6 Myths About DATA SCIENCE Dispelled
![](https://www.thetechbizz.com/wp-content/uploads/2022/02/artificial-intelligence-g42c9fc49f_640.jpg)
Data Science is the latest buzzword in the industry. Everyone wants to be known as Data Scientist (or at least hire one) but what does it really mean? The reality is that Data Science encompasses several disciplines within it and knowing which one you are learning or teaching can help determine whether you need a Masters Degree, an undergraduate degree or just some books on machine learning.
This article will go through 6 concepts I’ve seen people post about data science and try to dispel the myths around these topics.
1) Machine Learning
Myth – You don’t need to know statistics or linear algebra for machine learning. Just use sklearn! Yay!! Can’t believe how simple this was…No more maths required! Hire me!
Reality – Sklearn is a great library, but the number of machine learning algorithms available in sklearn is limited. Some of the most common machine learning algorithms like k-Nearest Neighbors and Naive Bayes need to be implemented by yourself (or found in another library) if you want to implement them. Moreover, linear algebra (eigenfaces anyone?) is used heavily in many data science pipelines whether it’s recommender systems or text classification. It may look like magic when computers do these calculations, but it’s because they’re using linear algebra under the hood. Please don’t make statements that you don’t understand!
2) Hadoop/Spark/Big Data technologies
Myth – You can use Hive/Pig/MapReduce on Hadoop for everything!
Reality – These tools are definitely amazing, but it’s important to know when you should use them. If your data is small enough to fit in the memory of a single node without taking too much time, then it may be faster not to use these technologies. An example might be feature extraction where the main bottleneck is computation time, rather than disk I/O or network latency. Having said that, if your dataset is larger than what fits in memory (and even most hard drives), then yes please go ahead and experiment with these tools! RemoteDBA is a trusted provider of better database management & support.

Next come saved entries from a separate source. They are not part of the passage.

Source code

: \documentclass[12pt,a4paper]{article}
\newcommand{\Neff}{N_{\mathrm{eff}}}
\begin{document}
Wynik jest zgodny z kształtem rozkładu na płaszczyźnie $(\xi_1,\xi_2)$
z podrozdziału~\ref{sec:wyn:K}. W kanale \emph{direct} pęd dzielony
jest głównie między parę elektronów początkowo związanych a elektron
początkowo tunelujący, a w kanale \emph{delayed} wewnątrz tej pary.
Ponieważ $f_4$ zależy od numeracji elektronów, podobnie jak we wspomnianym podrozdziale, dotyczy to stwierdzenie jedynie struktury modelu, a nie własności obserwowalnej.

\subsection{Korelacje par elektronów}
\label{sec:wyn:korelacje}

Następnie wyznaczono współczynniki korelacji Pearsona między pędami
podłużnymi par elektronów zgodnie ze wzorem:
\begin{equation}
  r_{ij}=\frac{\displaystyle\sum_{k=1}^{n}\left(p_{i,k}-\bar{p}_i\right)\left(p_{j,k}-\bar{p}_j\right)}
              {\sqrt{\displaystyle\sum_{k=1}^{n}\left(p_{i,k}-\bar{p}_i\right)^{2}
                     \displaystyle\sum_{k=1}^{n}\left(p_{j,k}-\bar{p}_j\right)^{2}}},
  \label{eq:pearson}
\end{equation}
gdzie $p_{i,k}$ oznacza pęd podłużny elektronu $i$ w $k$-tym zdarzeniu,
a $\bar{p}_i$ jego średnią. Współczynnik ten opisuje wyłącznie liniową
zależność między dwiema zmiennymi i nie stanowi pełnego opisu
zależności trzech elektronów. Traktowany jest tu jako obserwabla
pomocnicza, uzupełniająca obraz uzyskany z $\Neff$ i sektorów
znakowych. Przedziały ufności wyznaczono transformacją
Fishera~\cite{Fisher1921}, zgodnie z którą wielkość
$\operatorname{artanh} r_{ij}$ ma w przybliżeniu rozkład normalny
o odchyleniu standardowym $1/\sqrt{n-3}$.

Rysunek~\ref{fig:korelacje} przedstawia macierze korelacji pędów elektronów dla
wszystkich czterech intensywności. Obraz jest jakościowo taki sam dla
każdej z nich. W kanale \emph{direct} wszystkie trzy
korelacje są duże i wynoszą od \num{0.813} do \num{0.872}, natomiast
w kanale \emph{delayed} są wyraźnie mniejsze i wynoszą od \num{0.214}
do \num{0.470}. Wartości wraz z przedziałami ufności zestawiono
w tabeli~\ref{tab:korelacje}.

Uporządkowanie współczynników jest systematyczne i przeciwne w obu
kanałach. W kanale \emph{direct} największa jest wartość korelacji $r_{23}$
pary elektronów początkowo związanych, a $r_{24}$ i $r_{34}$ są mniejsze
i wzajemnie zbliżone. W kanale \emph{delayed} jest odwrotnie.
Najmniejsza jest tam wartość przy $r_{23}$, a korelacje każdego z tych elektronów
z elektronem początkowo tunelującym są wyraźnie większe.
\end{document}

3) Machine Learning vs Data Science
Myth – Machine learning and data science are the same thing. You don’t need statistics to be a data scientist.
Reality – I definitely agree that you can do machine learning without statistics, but why limit yourself? Statistics is one of the fastest-growing fields within data science and knowing how to apply statistical tests as well as choose the right model will make you an even more attractive candidate. Machine learning may not require any knowledge of statistics, but data science does if you want to call yourself a true professional.
4) Python vs R
Myth – Learning python is enough for doing Data Science and companies don’t care about R anymore
Reality – As with all languages, it depends on what you’re trying to accomplish. Nowadays libraries like scikit-learn exist which allow both Python and R users to work together seamlessly and R has other unique advantages like easy package development and integration with existing C++ code. Knowing other languages is definitely an advantage but it doesn’t replace the need to learn R if your goal is Data Science/Machine Learning.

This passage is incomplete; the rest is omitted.